*WORK REQUIRED:* Filter the entries down to the lines containing "textsl", and copy those lines.

*Records from a dataset:*
....
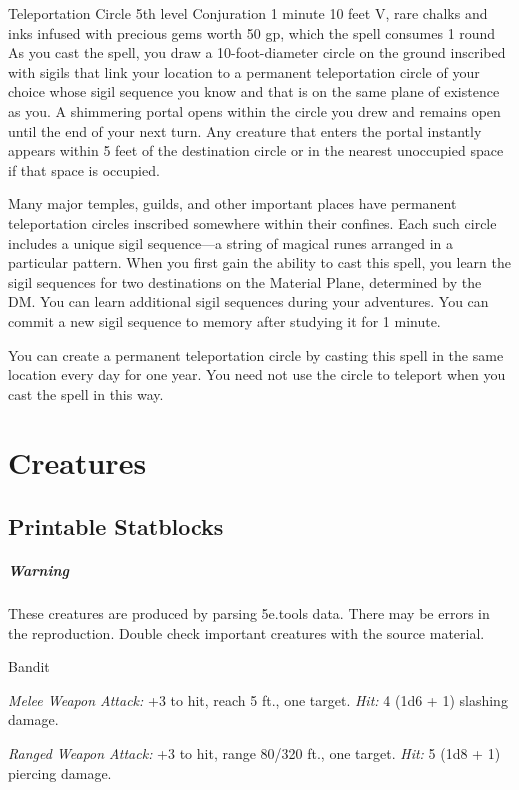 \documentclass[10pt,a4paper,twoside,bg=print,twocolumn,openany,nodeprecatedcode]{dndbook}
\begin{document}
\DndSpellHeader%
{Teleportation Circle}
{5th level Conjuration}
{1 minute}
{10 feet}
{V, rare chalks and inks infused with precious gems worth 50 gp, which the spell consumes}
{1 round}
As you cast the spell, you draw a 10-foot-diameter circle on the ground inscribed with sigils that link your location to a permanent teleportation circle of your choice whose sigil sequence you know and that is on the same plane of existence as you. A shimmering portal opens within the circle you drew and remains open until the end of your next turn. Any creature that enters the portal instantly appears within 5 feet of the destination circle or in the nearest unoccupied space if that space is occupied.

Many major temples, guilds, and other important places have permanent teleportation circles inscribed somewhere within their confines. Each such circle includes a unique sigil sequence—a string of magical runes arranged in a particular pattern. When you first gain the ability to cast this spell, you learn the sigil sequences for two destinations on the Material Plane, determined by the DM. You can learn additional sigil sequences during your adventures. You can commit a new sigil sequence to memory after studying it for 1 minute.

You can create a permanent teleportation circle by casting this spell in the same location every day for one year. You need not use the circle to teleport when you cast the spell in this way.

\chapter{Creatures}
\section{Printable Statblocks}
\paragraph{Warning} These creatures are produced by parsing 5e.tools data. There may be errors in the reproduction. Double check important creatures with the source material.\clearpage

\begin{DndMonster}[float=t]{Bandit}
\DndMonsterBasics[
armor-class = {12 (\textit{leather armor})},
hit-points = {\DndDice{2d8 + 2}},
speed = {30 ft.}
]
\DndMonsterAbilityScores[
 str = 11,
 dex = 12,
 con = 12,
 int = 10,
 wis = 10,
 cha = 10
]
\DndMonsterDetails[
languages = {any one language (usually Common)},
challenge = 1/8,
]
\par
{}
\textsl{Melee Weapon Attack:} +3 to hit, reach 5 ft., one target. \textsl{Hit:} 4 (1d6 + 1) slashing damage.

\textsl{Ranged Weapon Attack:} +3 to hit, range 80/320 ft., one target. \textsl{Hit:} 5 (1d8 + 1) piercing damage.

\end{DndMonster}
\end{document}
....
*TASK OUTPUT:*
\textsl{Melee Weapon Attack:} +3 to hit, reach 5 ft., one target. \textsl{Hit:} 4 (1d6 + 1) slashing damage.
\textsl{Ranged Weapon Attack:} +3 to hit, range 80/320 ft., one target. \textsl{Hit:} 5 (1d8 + 1) piercing damage.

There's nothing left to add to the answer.